Os passageiros ainda tomavam seus lugares. Seu Luís, o motorista, mais arrogante, insurgiu-se diante a “ilegalidade”. “Meu ônibus não é carrocinha de cachorro que recolhe vira-latas para fábricas de sabão”; manda o casal se retirar, e este faz ouvidos de mercador. Improvisa-se uma comédia e a troça toma conta do veículo. Frustrado, procura um policial na Praça Waldemar Falcão, mas o logradouro estava ao léu. Se não tão patéticas, suas ordens seriam risíveis e a cada uma delas vinham apupos. O cãozinho assustado permanece latindo. Talvez, pelo carisma do jovem casal, os passageiros aderiram à causa do pet. Baldada a decisão de Seu Luís, e por não se chegar a bom termo, o Praia de Iracema deu partida e tomou outro itinerário: 1º Distrito Policial. Curiosos ali se apinhavam para saber da ocorrência e se acercaram do coletivo que parecia conduzir uma leva de presos.
Afinal de contas, entre beijos e abraços, o casal
desceu aplaudido, aconchegando o cãozinho, o principal protagonista do caso.
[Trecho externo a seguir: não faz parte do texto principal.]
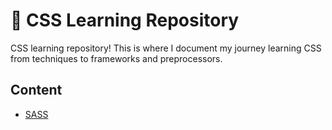 # :snake: CSS Learning Repository

 CSS learning repository! This is where I document my journey learning CSS from techniques to frameworks and preprocessors.

## Content

- [SASS](./SASS)
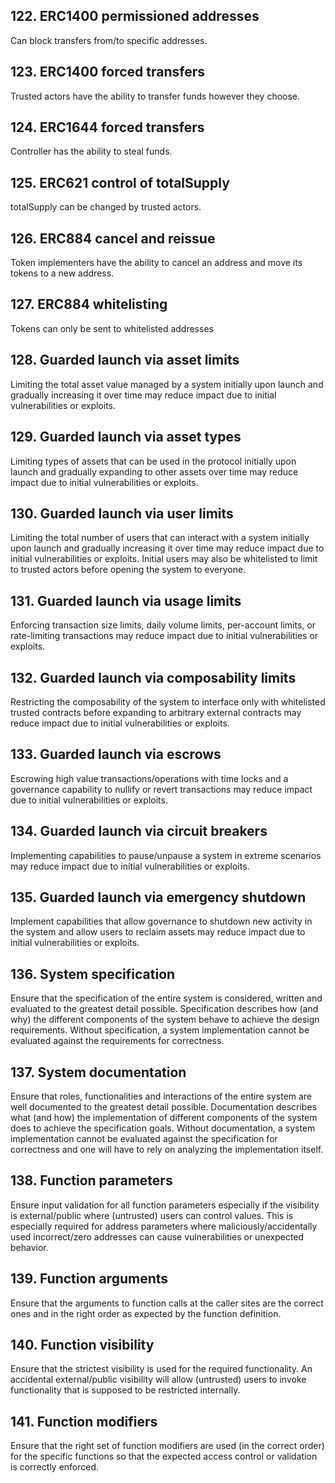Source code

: ## 122. ERC1400 permissioned addresses

Can block transfers from/to specific addresses.

## 123. ERC1400 forced transfers

Trusted actors have the ability to transfer funds however they choose.

## 124. ERC1644 forced transfers

Controller has the ability to steal funds.

## 125. ERC621 control of totalSupply

totalSupply can be changed by trusted actors.

## 126. ERC884 cancel and reissue

Token implementers have the ability to cancel an address and move its tokens to a new address.

## 127. ERC884 whitelisting

Tokens can only be sent to whitelisted addresses

## 128. Guarded launch via asset limits

Limiting the total asset value managed by a system initially upon launch and gradually increasing it over time may reduce impact due to initial vulnerabilities or exploits.

## 129. Guarded launch via asset types

Limiting types of assets that can be used in the protocol initially upon launch and gradually expanding to other assets over time may reduce impact due to initial vulnerabilities or exploits.

## 130. Guarded launch via user limits

Limiting the total number of users that can interact with a system initially upon launch and gradually increasing it over time may reduce impact due to initial vulnerabilities or exploits. Initial users may also be whitelisted to limit to trusted actors before opening the system to everyone.

## 131. Guarded launch via usage limits

Enforcing transaction size limits, daily volume limits, per-account limits, or rate-limiting transactions may reduce impact due to initial vulnerabilities or exploits.

## 132. Guarded launch via composability limits

Restricting the composability of the system to interface only with whitelisted trusted contracts before expanding to arbitrary external contracts may reduce impact due to initial vulnerabilities or exploits.

## 133. Guarded launch via escrows

Escrowing high value transactions/operations with time locks and a governance capability to nullify or revert transactions may reduce impact due to initial vulnerabilities or exploits.

## 134. Guarded launch via circuit breakers

Implementing capabilities to pause/unpause a system in extreme scenarios may reduce impact due to initial vulnerabilities or exploits.

## 135. Guarded launch via emergency shutdown

Implement capabilities that allow governance to shutdown new activity in the system and allow users to reclaim assets may reduce impact due to initial vulnerabilities or exploits.

## 136. System specification

Ensure that the specification of the entire system is considered, written and evaluated to the greatest detail possible. Specification describes how (and why) the different components of the system behave to achieve the design requirements. Without specification, a system implementation cannot be evaluated against the requirements for correctness.

## 137. System documentation

Ensure that roles, functionalities and interactions of the entire system are well documented to the greatest detail possible. Documentation describes what (and how) the implementation of different components of the system does to achieve the specification goals. Without documentation, a system implementation cannot be evaluated against the specification for correctness and one will have to rely on analyzing the implementation itself.

## 138. Function parameters

Ensure input validation for all function parameters especially if the visibility is external/public where (untrusted) users can control values. This is especially required for address parameters where maliciously/accidentally used incorrect/zero addresses can cause vulnerabilities or unexpected behavior.

## 139. Function arguments

Ensure that the arguments to function calls at the caller sites are the correct ones and in the right order as expected by the function definition.

## 140. Function visibility

Ensure that the strictest visibility is used for the required functionality. An accidental external/public visibility will allow (untrusted) users to invoke functionality that is supposed to be restricted internally.

## 141. Function modifiers

Ensure that the right set of function modifiers are used (in the correct order) for the specific functions so that the expected access control or validation is correctly enforced.
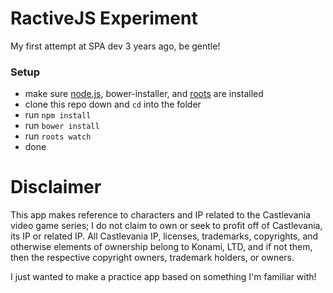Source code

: # RactiveJS Experiment

My first attempt at SPA dev 3 years ago, be gentle!

### Setup

- make sure [node.js](http://nodejs.org), bower-installer, and [roots](http://roots.cx) are installed
- clone this repo down and `cd` into the folder
- run `npm install`
- run `bower install`
- run `roots watch`
- done

# Disclaimer

This app makes reference to characters and IP related to the Castlevania video game series; I do not claim to own or seek to profit off of Castlevania, its IP or related IP. All Castlevania IP, licenses, trademarks, copyrights, and otherwise elements of ownership belong to Konami, LTD, and if not them, then the respective copyright owners, trademark holders, or owners.

I just wanted to make a practice app based on something I'm familiar with!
E
sorridente seguiu seu rumo entre bisbilhoteiros, ávidos de saber o que se
passava. Enquanto isso, os passageiros revoltados ainda reprovavam o
comportamento do rabugento motorista. Mas, no país onda as leis são muitas e
tão pouco obedecidas, com quem estará o direito? Com Seu Luís ou com os donos
do cão?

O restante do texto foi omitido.